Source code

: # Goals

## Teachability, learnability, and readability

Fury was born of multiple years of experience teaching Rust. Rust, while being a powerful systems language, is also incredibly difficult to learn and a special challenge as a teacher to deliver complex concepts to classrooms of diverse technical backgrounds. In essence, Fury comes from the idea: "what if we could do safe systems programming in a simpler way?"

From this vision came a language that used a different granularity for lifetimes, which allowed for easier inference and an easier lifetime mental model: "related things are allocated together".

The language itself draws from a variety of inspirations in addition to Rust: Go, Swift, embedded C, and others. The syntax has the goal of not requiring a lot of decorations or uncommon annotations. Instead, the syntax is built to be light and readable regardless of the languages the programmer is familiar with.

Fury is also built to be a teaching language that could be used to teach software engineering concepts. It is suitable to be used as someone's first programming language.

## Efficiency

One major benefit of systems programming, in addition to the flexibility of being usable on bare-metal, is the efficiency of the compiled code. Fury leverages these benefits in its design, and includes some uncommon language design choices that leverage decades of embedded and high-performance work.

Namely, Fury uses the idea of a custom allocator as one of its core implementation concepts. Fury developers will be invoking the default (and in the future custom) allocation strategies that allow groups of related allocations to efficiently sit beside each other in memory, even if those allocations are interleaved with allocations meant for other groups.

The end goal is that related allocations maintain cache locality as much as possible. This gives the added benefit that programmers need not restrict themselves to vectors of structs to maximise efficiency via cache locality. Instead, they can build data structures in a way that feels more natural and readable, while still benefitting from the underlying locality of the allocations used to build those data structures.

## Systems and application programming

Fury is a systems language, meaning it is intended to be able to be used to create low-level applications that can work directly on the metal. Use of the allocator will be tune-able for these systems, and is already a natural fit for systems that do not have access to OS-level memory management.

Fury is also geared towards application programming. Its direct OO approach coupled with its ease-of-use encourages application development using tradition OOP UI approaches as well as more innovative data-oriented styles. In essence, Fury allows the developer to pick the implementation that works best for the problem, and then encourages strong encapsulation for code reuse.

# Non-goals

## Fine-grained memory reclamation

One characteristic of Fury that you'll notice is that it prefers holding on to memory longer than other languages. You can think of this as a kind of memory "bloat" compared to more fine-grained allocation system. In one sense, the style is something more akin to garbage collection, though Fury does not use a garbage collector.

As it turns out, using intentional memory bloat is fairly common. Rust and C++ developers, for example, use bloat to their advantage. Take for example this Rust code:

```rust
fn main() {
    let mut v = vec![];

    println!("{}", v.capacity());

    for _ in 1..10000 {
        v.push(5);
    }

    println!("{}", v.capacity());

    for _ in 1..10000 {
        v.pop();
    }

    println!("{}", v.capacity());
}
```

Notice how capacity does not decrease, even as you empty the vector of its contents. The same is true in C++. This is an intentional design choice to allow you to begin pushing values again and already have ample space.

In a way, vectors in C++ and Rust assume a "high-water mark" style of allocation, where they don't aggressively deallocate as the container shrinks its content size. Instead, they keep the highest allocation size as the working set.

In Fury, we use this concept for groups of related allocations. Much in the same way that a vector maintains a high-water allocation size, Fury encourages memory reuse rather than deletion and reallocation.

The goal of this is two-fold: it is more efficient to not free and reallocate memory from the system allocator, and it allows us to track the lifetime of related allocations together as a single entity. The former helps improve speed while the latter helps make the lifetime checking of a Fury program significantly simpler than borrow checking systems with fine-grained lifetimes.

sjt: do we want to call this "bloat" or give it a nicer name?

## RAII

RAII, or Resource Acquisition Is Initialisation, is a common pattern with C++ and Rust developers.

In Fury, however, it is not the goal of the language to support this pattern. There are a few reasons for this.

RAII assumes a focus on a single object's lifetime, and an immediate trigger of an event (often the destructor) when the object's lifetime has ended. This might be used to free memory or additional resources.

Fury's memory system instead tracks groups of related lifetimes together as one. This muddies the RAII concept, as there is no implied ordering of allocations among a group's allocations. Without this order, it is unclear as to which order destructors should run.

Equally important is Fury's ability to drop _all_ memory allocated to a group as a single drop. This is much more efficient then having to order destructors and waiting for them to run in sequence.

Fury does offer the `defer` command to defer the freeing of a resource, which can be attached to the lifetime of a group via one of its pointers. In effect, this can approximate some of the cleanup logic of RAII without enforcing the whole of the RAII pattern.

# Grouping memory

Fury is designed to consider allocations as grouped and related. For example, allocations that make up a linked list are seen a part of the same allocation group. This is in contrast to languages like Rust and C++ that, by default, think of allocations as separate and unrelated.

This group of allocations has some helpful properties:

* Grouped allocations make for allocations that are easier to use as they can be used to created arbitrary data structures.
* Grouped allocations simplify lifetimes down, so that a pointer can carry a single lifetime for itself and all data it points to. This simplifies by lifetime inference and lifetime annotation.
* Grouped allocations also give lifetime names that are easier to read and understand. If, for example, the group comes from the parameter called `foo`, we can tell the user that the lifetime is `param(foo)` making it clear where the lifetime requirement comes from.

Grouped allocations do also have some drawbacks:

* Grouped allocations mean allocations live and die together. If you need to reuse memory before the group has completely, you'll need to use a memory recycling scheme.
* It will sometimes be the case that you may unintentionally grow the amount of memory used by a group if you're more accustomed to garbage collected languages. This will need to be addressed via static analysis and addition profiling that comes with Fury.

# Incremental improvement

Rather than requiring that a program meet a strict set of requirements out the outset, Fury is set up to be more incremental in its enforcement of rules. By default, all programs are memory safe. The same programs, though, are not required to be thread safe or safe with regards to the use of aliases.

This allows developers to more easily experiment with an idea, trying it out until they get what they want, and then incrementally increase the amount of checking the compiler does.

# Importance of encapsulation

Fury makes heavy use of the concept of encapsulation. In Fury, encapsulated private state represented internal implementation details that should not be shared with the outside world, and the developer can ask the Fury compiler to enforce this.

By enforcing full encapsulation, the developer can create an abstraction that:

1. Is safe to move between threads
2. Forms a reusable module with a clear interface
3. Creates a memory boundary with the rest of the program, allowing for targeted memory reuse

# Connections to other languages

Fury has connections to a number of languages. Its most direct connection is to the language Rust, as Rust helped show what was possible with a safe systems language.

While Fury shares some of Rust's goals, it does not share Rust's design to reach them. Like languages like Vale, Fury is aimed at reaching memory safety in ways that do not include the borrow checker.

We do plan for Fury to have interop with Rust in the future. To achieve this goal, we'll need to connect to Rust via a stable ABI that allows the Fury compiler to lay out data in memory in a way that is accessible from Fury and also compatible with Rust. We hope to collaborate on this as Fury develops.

---

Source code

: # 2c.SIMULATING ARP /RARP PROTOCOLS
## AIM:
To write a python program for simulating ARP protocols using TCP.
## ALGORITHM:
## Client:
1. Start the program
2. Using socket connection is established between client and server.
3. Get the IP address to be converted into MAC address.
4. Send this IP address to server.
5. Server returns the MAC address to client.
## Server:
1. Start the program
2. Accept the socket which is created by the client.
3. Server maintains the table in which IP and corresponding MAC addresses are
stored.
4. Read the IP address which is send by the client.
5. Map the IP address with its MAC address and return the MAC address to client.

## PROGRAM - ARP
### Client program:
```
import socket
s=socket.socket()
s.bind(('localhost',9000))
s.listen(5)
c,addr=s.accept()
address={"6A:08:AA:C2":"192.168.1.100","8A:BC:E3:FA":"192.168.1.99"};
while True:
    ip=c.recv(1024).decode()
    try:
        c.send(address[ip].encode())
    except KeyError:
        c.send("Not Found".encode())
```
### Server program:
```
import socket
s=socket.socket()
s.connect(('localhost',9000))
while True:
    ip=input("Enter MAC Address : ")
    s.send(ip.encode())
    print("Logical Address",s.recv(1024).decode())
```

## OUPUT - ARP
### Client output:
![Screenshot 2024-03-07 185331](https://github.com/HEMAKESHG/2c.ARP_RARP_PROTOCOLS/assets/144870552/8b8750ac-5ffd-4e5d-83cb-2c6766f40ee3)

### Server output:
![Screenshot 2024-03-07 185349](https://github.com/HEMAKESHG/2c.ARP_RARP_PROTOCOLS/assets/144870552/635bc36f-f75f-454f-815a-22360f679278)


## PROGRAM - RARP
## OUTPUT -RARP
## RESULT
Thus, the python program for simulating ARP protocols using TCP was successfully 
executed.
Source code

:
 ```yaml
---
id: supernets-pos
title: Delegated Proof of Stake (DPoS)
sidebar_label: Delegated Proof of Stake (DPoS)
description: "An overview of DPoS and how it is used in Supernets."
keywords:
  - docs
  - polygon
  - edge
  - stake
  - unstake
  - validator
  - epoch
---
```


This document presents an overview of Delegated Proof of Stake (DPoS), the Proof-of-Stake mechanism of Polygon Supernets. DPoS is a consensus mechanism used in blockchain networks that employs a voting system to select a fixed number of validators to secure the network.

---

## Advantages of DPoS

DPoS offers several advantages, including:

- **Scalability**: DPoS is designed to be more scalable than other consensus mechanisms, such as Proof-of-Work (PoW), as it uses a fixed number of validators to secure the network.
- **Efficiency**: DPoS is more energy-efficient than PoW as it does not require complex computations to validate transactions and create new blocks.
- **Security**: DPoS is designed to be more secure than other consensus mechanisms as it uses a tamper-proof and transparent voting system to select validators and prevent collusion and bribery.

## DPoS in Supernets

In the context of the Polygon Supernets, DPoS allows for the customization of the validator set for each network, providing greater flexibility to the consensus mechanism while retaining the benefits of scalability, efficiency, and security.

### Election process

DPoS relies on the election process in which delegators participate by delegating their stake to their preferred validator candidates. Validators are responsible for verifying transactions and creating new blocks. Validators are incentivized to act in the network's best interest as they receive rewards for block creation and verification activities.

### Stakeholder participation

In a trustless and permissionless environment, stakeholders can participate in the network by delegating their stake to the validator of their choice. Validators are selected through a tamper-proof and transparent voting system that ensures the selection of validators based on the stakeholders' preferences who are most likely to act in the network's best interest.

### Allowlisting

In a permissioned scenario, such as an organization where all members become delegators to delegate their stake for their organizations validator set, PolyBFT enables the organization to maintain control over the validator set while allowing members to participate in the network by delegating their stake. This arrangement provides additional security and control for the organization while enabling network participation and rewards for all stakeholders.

WHAT THE TASK REQUIRES: Give an exact copy of the lines above from the line with "1. Is safe to move between threads" up to and including the line with "Fury has connections", and leave everything else out.

COMPLETED TASK:
1. Is safe to move between threads
2. Forms a reusable module with a clear interface
3. Creates a memory boundary with the rest of the program, allowing for targeted memory reuse

# Connections to other languages

Fury has connections to a number of languages. Its most direct connection is to the language Rust, as Rust helped show what was possible with a safe systems language.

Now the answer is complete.